Banning ID or creationism on religious grounds is restricting the free exercise of religion and so should be unConstitutional.

Even if one wants to say it's mixing religion with science, that's a guaranteed freedom under the Constitution. The way secularists have interpreted the first amendment has turned it upside down. Separation of Church and State is not separation of religion from science, philosophy or any other thing. It's just the idea the State cannot rule on religious matters.

In fact, by intruding into education, the State has violated the first amendment by insisting education be separate from religion and so once again, banning the free exercise of religion which is a guaranteed right under the first amendment.

The State has no business telling religion what it can and cannot do and teach with respect to children; nor restrict religious ideas from education if a local community wants to include those ideas.

What local communities cannot do is force people to adopt a religion but religious ideas per se are guaranteed equal status in the public square if one reads the Constitution correctly.


Nonsense. The state has a responsibility to see that science is taught in science class, and issues that aren't science are left out of the curriculum. To suggest that "the free exercise of religion" should allow for teaching it in English classes, math classes, and physical education classes is simply absurd. Religion isn't science and doesn't have a place in science class.

The state has a particular responsibility to restrict religious ideas from education if a local community wants to teach its children that magic and superstition is as effective a way as science to learn about the universe we live in.
 
Let's suggest legislation that mandates instruction in quantum chromodynamics in religious sunday schools. Fair is fair, right? Surely they wouldn't approve of censorship, given that they're fighting it, right?
 
ID hasn't reached the level of hypothesis, or even testable idea--therefore it's not a theory. Creationism has and is, and was completely falsified 300 years ago or so (note that Darwin was about 200 years ago). Creationism DOES have a place in science class: the same place as alchemy, the Celestial Spheres, ether, and the rest of the interesting ideas that were disproven.

I just read Origin of Species and I was amazed at how many of the current creationist and ID arguments and criticisms that Darwin addressed and effectively put to rest. Although not given its current name yet, he completely demolished the idea if irreducible complexity.

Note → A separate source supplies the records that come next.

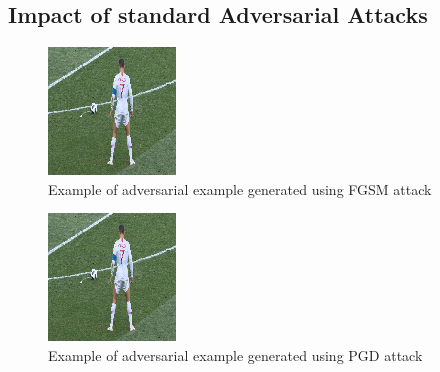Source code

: \documentclass[10pt,twocolumn,letterpaper]{article}
\begin{document}
\subsection{Impact of standard Adversarial Attacks}
\begin{figure}[!ht]
    \centering
    \includegraphics[width=0.5\columnwidth]{./Images/FGSM.png}
    \caption{Example of adversarial example generated using FGSM attack}
\end{figure}
\begin{figure}[!ht]
    \centering
    \includegraphics[width=0.5\columnwidth]{./Images/PGD.png}
    \caption{Example of adversarial example generated using PGD attack}
\end{figure}
\end{document}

I am equally amazed at how much evolution theory has advanced since then. Many things which Darwin openly admitted not having a clue about were to me, a layperson, quite obvious because while he didn't know about DNA and genes, I do.

So to make the comparison blunt as to why creationism and ID should not be taught in schools along side evolution is that over the last 150 years as we gained more knowledge, evolution has progressed and included that new knowledge while ID and creationism are still making the same arguments that Darwin effective dismissed when he first came up with his idea of Natural Selection.
 
Banning ID or creationism on religious grounds is restricting the free exercise of religion and so should be unConstitutional.

Even if one wants to say it's mixing religion with science, that's a guaranteed freedom under the Constitution. The way secularists have interpreted the first amendment has turned it upside down. Separation of Church and State is not separation of religion from science, philosophy or any other thing. It's just the idea the State cannot rule on religious matters.

In fact, by intruding into education, the State has violated the first amendment by insisting education be separate from religion and so once again, banning the free exercise of religion which is a guaranteed right under the first amendment.

The State has no business telling religion what it can and cannot do and teach with respect to children; nor restrict religious ideas from education if a local community wants to include those ideas.

What local communities cannot do is force people to adopt a religion but religious ideas per se are guaranteed equal status in the public square if one reads the Constitution correctly.

And that has what to do with a course that is supposed to be about science?